In 1849 Adelicia married Colonel Joseph A. S. Acklen, a lawyer from Alabama, who signed a prenuptial contract giving his wife control of all her businesses, property, and assets. The couple began construction of Belmont, a large summer villa, now maintained as a house museum. The Acklens lived a sumptuous lifestyle, traveling between Belmont and their Louisiana plantations. The couple had six children, two of whom died young. Acklen, a superb businessman, had tripled his wife's fortune by 1860.

After Acklen’s death, Adelicia faced financial ruin when the Confederate army threatened to burn 2,800 bales of her cotton to keep it from the Union army. Acklen boldly rushed to Louisiana and secretly negotiated with both sides. She secured Confederate promises not to burn her cotton, while the Union army agreed to help move the cotton to New Orleans. Acklen sold her cotton to the Rothschilds of London for a reported $960,000 in gold. In 1865 Acklen and her children left for Europe to retrieve the money made from this sale.

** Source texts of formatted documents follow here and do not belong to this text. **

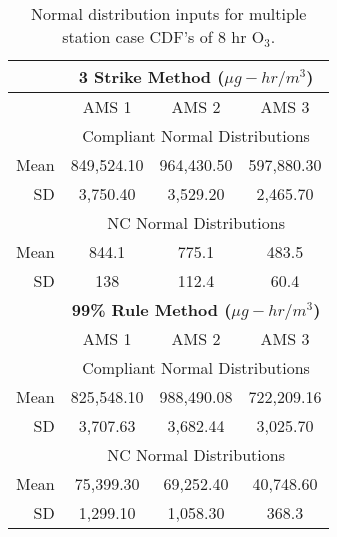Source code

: % 
\begin{table}[H]
\centering
\caption{Parameters for multiple station case of 8 hr O$_{3}$}
\label{tb14:multiParamO3}
\end{table}
%
\begin{table}[H]
\centering
\caption{Normal distribution inputs for multiple station case CDF’s of 8 hr O$_{3}$.}
\label{tb15:normalinputs03}
\begin{tabular}{@{}rccc@{}}
\toprule
 & \multicolumn{3}{c}{\textbf{3 Strike Method ($\mu g-hr/m^{3}$)}} \\ \midrule
 & AMS 1 & AMS 2 & AMS 3 \\
 & \multicolumn{3}{c}{Compliant Normal Distributions} \\
Mean & 849,524.10 & 964,430.50 & 597,880.30 \\
SD & 3,750.40 & 3,529.20 & 2,465.70 \\
 & \multicolumn{3}{c}{NC Normal Distributions} \\
Mean & 844.1 & 775.1 & 483.5 \\
SD & 138 & 112.4 & 60.4 \\
 & \multicolumn{3}{c}{\textbf{99\% Rule Method ($\mu g-hr/m^{3}$)}} \\
 & AMS 1 & AMS 2 & AMS 3 \\
 & \multicolumn{3}{c}{Compliant Normal Distributions} \\
Mean & 825,548.10 & 988,490.08 & 722,209.16 \\
SD & 3,707.63 & 3,682.44 & 3,025.70 \\
 & \multicolumn{3}{c}{NC Normal Distributions} \\
Mean & 75,399.30 & 69,252.40 & 40,748.60 \\
SD & 1,299.10 & 1,058.30 & 368.3 \\ \bottomrule
\end{tabular}
\end{table}

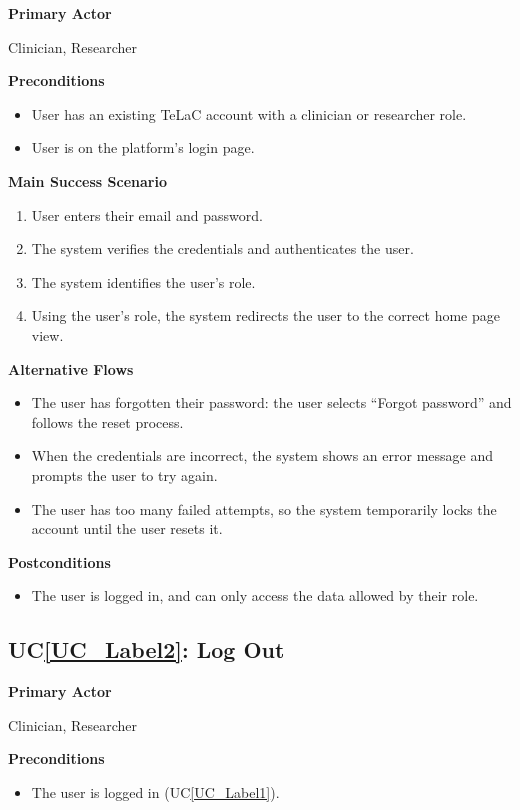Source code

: \documentclass[12pt]{article}
\newcounter{ucnum} %
\newcommand{\ucref}[1]{UC\ref{#1}}
\begin{document}
\textbf{Primary Actor}

Clinician, Researcher

\textbf{Preconditions}
\begin{itemize}
\item User has an existing TeLaC account with a clinician or researcher
  role.
\item User is on the platform's login page.
\end{itemize}

\textbf{Main Success Scenario}
\begin{enumerate}
\item User enters their email and password.
\item The system verifies the credentials and authenticates the user.
\item The system identifies the user's role.
\item Using the user's role, the system redirects the user to the correct home page view.
\end{enumerate}

\textbf{Alternative Flows}
\begin{itemize}
\item[1a.] The user has forgotten their password: the user selects ``Forgot
  password'' and follows the reset process.
\item[2a.] When the credentials are incorrect, the system shows an error message and
  prompts the user to try again.
\item[2b.] The user has too many failed attempts, so the system temporarily locks
  the account until the user resets it.
\end{itemize}

\textbf{Postconditions}
\begin{itemize}
\item The user is logged in, and can only access the data allowed by their role.
\end{itemize}

 \label{UC_Label2}
\subsection{\ucref{UC_Label2}: Log Out}

\textbf{Primary Actor}

Clinician, Researcher

\textbf{Preconditions}
\begin{itemize}
\item The user is logged in (\ucref{UC_Label1}).
\end{itemize}
\end{document}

In 1867 Acklen married Dr. William Archer Cheatham, a Nashville physician. Cheatham also signed a prenuptial agreement. The couple was married 20 years, living mostly at Belmont. In 1886 Acklen sold Belmont, left Dr. Cheatham and moved to Washington, D.C., with three of her children. The cause of her separation from Cheatham is not known. Acklen died on May 4, 1887, in New York City. She is buried in Nashville's Mt. Olivet Cemetery in a family mausoleum with her first two husbands and nine of her ten children.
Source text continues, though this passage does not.